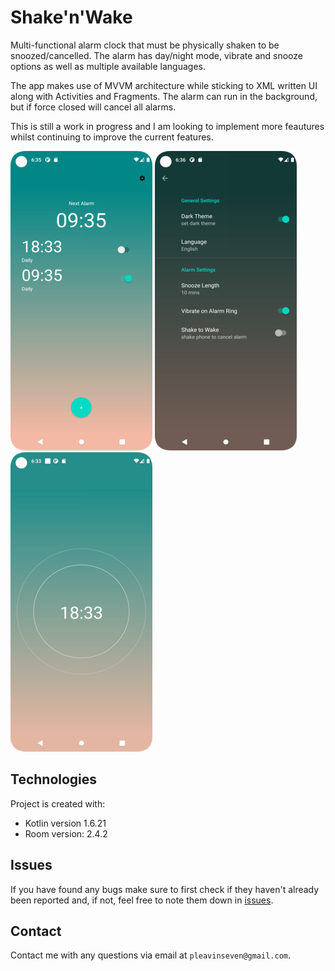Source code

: # Shake'n'Wake
Multi-functional alarm clock that must be physically shaken to be snoozed/cancelled.
The alarm has day/night mode, vibrate and snooze options as well as multiple available languages.


The app makes use of MVVM architecture while sticking to XML written UI along with Activities and Fragments. 
The alarm can run in the background, but if force closed will cancel all alarms.

This is still a work in progress and I am looking to implement more feautures whilst continuing to improve the current features.

![alarm_home](https://github.com/pleavinseven/AlarmClockProject/blob/master/readmeimages/alarm_home_227x479.png?raw=true)
![alarm_settings](https://github.com/pleavinseven/AlarmClockProject/blob/master/readmeimages/alarm_settings1_227x479.png?raw=true)
![alarm_ring](https://github.com/pleavinseven/AlarmClockProject/blob/master/readmeimages/alarm_ring1_227x479.png?raw=true)

## Technologies
Project is created with:
* Kotlin version 1.6.21
* Room version: 2.4.2

## Issues
If you have found any bugs make sure to first check if they haven't already been reported and, if not, feel free to note them down in [issues](https://github.com/pleavinseven/WWOTD/issues).


## Contact
Contact me with any questions via email at `pleavinseven@gmail.com`.
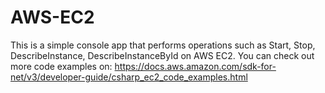 # AWS-EC2

This is a simple console app that performs operations such as Start, Stop, DescribeInstance, DescribeInstanceById on AWS EC2.
You can check out more code examples on: https://docs.aws.amazon.com/sdk-for-net/v3/developer-guide/csharp_ec2_code_examples.html
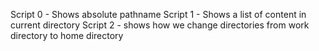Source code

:  Script 0 - Shows absolute pathname
Script 1 - Shows a list of content in current directory
Script 2 - shows how we change directories from work directory to home directory

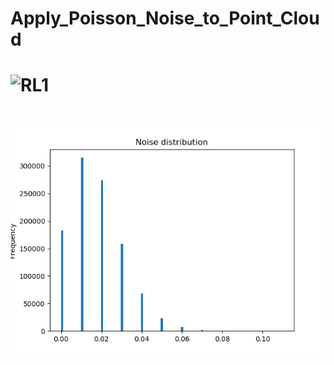 # Apply_Poisson_Noise_to_Point_Cloud
# ![RL1](/images/sample.bmp)

# ![poisson](/images/poisson_noise_distribution.png)
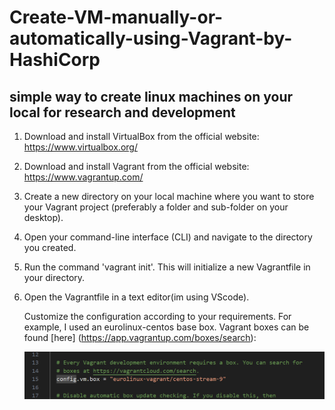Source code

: # Create-VM-manually-or-automatically-using-Vagrant-by-HashiCorp
## simple way to create linux machines on your local for research and development ##

1. Download and install VirtualBox from the official website: https://www.virtualbox.org/

2. Download and install Vagrant from the official website: https://www.vagrantup.com/


3. Create a new directory on your local machine where you want to store your Vagrant project
    (preferably a folder and sub-folder on your desktop).

4. Open your command-line interface (CLI) and navigate to the directory you created.

5. Run the command 'vagrant init'. 
    This will initialize a new Vagrantfile in your directory.


6. Open the Vagrantfile in a text editor(im using VScode).

    Customize the configuration according to your requirements. For example, I used an eurolinux-centos base box. Vagrant boxes can be found [here] (https://app.vagrantup.com/boxes/search):

    ![vagrant box](image.png)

**Task instructions**
Please set the data above down exactly, with the pictures removed.

**Solution to the exercise**
Source code

: # Shake'n'Wake
Multi-functional alarm clock that must be physically shaken to be snoozed/cancelled.
The alarm has day/night mode, vibrate and snooze options as well as multiple available languages.


The app makes use of MVVM architecture while sticking to XML written UI along with Activities and Fragments. 
The alarm can run in the background, but if force closed will cancel all alarms.

This is still a work in progress and I am looking to implement more feautures whilst continuing to improve the current features.

![alarm_home](https://github.com/pleavinseven/AlarmClockProject/blob/master/readmeimages/alarm_home_227x479.png?raw=true)
![alarm_settings](https://github.com/pleavinseven/AlarmClockProject/blob/master/readmeimages/alarm_settings1_227x479.png?raw=true)
![alarm_ring](https://github.com/pleavinseven/AlarmClockProject/blob/master/readmeimages/alarm_ring1_227x479.png?raw=true)

## Technologies
Project is created with:
* Kotlin version 1.6.21
* Room version: 2.4.2

## Issues
If you have found any bugs make sure to first check if they haven't already been reported and, if not, feel free to note them down in [issues](https://github.com/pleavinseven/WWOTD/issues).


## Contact
Contact me with any questions via email at `pleavinseven@gmail.com`.
 # AWS-EC2

This is a simple console app that performs operations such as Start, Stop, DescribeInstance, DescribeInstanceById on AWS EC2.
You can check out more code examples on: https://docs.aws.amazon.com/sdk-for-net/v3/developer-guide/csharp_ec2_code_examples.html
Source code

:  Script 0 - Shows absolute pathname
Script 1 - Shows a list of content in current directory
Script 2 - shows how we change directories from work directory to home directory

 # Apply_Poisson_Noise_to_Point_Cloud
# ![RL1](/images/sample.bmp)

# ![poisson](/images/poisson_noise_distribution.png)
Source code

: # Create-VM-manually-or-automatically-using-Vagrant-by-HashiCorp
## simple way to create linux machines on your local for research and development ##

1. Download and install VirtualBox from the official website: https://www.virtualbox.org/

2. Download and install Vagrant from the official website: https://www.vagrantup.com/


3. Create a new directory on your local machine where you want to store your Vagrant project
    (preferably a folder and sub-folder on your desktop).

4. Open your command-line interface (CLI) and navigate to the directory you created.

5. Run the command 'vagrant init'. 
    This will initialize a new Vagrantfile in your directory.


6. Open the Vagrantfile in a text editor(im using VScode).

    Customize the configuration according to your requirements. For example, I used an eurolinux-centos base box. Vagrant boxes can be found [here] (https://app.vagrantup.com/boxes/search):

    ![vagrant box](image.png)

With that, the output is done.